ACTIVITY: Report every line of the records below that includes the string "handling".

DATA SECTION:
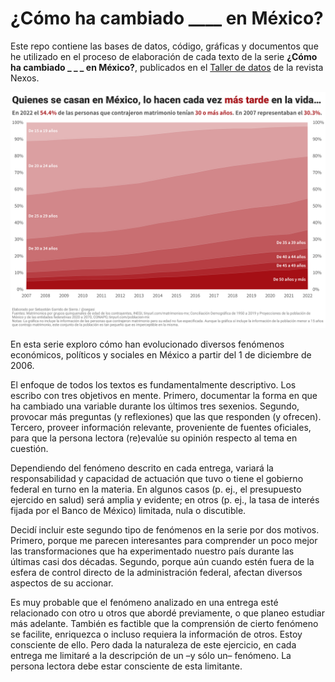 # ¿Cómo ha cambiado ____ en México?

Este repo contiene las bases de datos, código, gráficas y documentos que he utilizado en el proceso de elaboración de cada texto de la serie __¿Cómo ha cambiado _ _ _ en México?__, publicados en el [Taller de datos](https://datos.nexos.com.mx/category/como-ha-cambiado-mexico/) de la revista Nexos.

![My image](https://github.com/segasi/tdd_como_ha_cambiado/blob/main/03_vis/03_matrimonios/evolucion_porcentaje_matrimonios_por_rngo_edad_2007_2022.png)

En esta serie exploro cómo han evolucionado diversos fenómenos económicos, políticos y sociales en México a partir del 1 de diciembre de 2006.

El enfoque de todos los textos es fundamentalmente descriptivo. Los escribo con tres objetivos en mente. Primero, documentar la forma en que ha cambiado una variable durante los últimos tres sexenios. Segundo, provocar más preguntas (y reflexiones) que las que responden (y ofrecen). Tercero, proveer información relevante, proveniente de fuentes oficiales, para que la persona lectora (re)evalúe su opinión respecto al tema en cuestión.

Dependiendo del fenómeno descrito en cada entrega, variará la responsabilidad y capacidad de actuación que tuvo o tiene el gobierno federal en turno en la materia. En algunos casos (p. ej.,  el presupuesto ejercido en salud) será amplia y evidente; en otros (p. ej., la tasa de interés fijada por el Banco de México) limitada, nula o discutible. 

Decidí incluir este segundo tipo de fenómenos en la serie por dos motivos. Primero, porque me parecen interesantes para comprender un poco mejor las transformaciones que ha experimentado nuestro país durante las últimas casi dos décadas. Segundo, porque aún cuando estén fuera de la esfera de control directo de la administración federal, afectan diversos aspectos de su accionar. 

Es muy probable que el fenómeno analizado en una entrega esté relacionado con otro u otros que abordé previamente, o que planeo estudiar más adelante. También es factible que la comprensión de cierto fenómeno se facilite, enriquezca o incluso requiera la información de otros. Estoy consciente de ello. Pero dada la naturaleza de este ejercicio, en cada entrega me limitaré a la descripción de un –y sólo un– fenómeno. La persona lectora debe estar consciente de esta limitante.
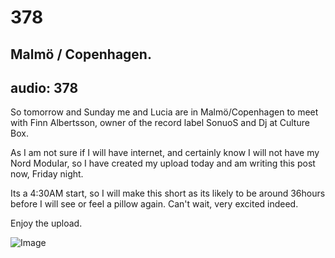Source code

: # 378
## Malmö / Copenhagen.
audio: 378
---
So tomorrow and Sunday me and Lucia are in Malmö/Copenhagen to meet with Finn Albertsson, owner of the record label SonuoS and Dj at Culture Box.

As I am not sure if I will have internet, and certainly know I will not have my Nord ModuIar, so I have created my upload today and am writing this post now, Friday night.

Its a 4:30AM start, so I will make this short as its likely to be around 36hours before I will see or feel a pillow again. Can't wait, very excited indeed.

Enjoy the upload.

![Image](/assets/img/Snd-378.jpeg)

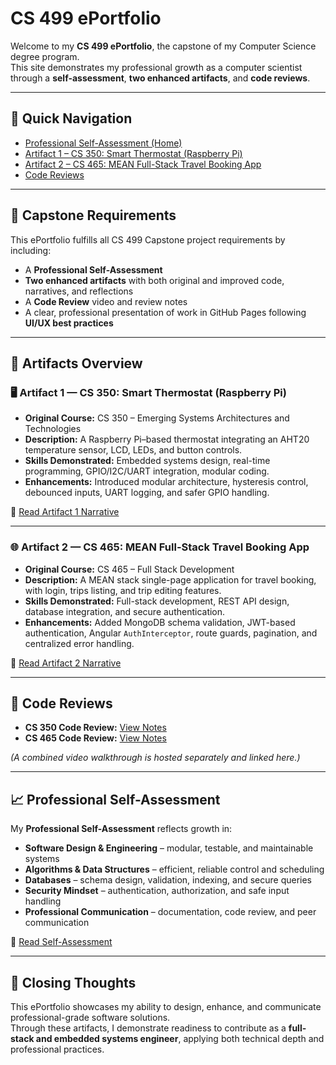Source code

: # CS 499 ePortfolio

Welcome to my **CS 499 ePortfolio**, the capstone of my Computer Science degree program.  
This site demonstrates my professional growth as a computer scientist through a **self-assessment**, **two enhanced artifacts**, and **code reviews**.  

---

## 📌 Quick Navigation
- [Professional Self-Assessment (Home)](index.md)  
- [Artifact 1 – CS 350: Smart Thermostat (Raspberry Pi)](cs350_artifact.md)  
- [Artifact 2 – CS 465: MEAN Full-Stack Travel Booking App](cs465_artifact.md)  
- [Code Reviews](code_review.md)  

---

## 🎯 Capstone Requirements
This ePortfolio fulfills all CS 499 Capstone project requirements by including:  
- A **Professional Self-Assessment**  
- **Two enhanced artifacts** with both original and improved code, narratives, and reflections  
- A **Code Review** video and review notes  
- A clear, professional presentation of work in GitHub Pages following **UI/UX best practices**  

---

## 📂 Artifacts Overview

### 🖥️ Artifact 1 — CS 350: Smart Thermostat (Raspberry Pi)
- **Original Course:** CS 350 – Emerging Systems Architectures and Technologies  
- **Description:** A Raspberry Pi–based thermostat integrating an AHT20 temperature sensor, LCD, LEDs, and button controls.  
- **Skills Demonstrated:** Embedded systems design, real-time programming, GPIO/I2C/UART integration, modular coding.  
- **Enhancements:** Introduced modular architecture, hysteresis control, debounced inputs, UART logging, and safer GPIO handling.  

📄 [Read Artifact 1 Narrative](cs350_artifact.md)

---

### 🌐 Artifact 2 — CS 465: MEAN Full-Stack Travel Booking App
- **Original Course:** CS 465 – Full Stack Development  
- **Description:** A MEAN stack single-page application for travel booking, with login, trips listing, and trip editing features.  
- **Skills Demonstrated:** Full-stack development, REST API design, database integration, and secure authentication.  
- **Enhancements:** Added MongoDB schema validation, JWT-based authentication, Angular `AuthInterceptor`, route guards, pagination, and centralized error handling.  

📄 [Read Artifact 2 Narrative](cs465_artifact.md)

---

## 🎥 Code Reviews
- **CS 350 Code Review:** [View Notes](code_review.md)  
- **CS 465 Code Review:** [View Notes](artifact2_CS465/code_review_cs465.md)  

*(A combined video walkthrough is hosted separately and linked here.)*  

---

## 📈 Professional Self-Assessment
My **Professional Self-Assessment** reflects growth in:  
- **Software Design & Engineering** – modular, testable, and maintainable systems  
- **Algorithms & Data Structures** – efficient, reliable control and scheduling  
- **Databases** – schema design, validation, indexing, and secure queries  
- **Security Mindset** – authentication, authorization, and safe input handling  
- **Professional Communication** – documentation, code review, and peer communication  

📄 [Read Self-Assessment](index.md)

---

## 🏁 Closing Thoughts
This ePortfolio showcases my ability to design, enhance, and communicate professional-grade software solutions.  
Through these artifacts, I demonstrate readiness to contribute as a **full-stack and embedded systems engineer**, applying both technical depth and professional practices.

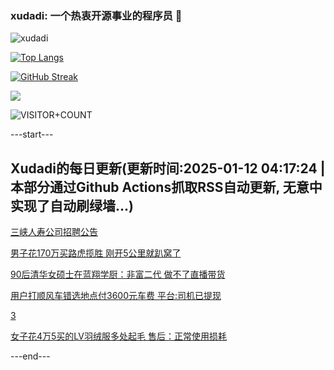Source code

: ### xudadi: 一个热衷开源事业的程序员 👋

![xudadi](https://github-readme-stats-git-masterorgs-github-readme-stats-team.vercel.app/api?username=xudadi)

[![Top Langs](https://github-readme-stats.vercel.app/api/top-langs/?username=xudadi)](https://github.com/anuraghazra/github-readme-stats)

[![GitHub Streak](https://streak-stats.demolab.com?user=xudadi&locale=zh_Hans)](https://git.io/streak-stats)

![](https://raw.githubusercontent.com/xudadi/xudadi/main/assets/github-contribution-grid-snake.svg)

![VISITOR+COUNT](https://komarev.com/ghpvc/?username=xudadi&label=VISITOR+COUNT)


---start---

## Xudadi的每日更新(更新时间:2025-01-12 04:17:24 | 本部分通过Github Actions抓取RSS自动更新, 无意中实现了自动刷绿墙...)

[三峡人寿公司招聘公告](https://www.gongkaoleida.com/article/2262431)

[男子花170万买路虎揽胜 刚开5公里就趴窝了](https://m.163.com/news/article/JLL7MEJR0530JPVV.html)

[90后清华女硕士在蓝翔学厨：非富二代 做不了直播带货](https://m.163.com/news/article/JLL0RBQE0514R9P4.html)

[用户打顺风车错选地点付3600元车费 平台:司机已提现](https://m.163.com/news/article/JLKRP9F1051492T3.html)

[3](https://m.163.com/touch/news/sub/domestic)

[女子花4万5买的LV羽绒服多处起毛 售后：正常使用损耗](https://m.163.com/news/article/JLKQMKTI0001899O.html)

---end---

EXERCISE ANSWER:
- **Enhancements:** Introduced modular architecture, hysteresis control, debounced inputs, UART logging, and safer GPIO handling.  
- **Enhancements:** Added MongoDB schema validation, JWT-based authentication, Angular `AuthInterceptor`, route guards, pagination, and centralized error handling.  
- **Security Mindset** – authentication, authorization, and safe input handling  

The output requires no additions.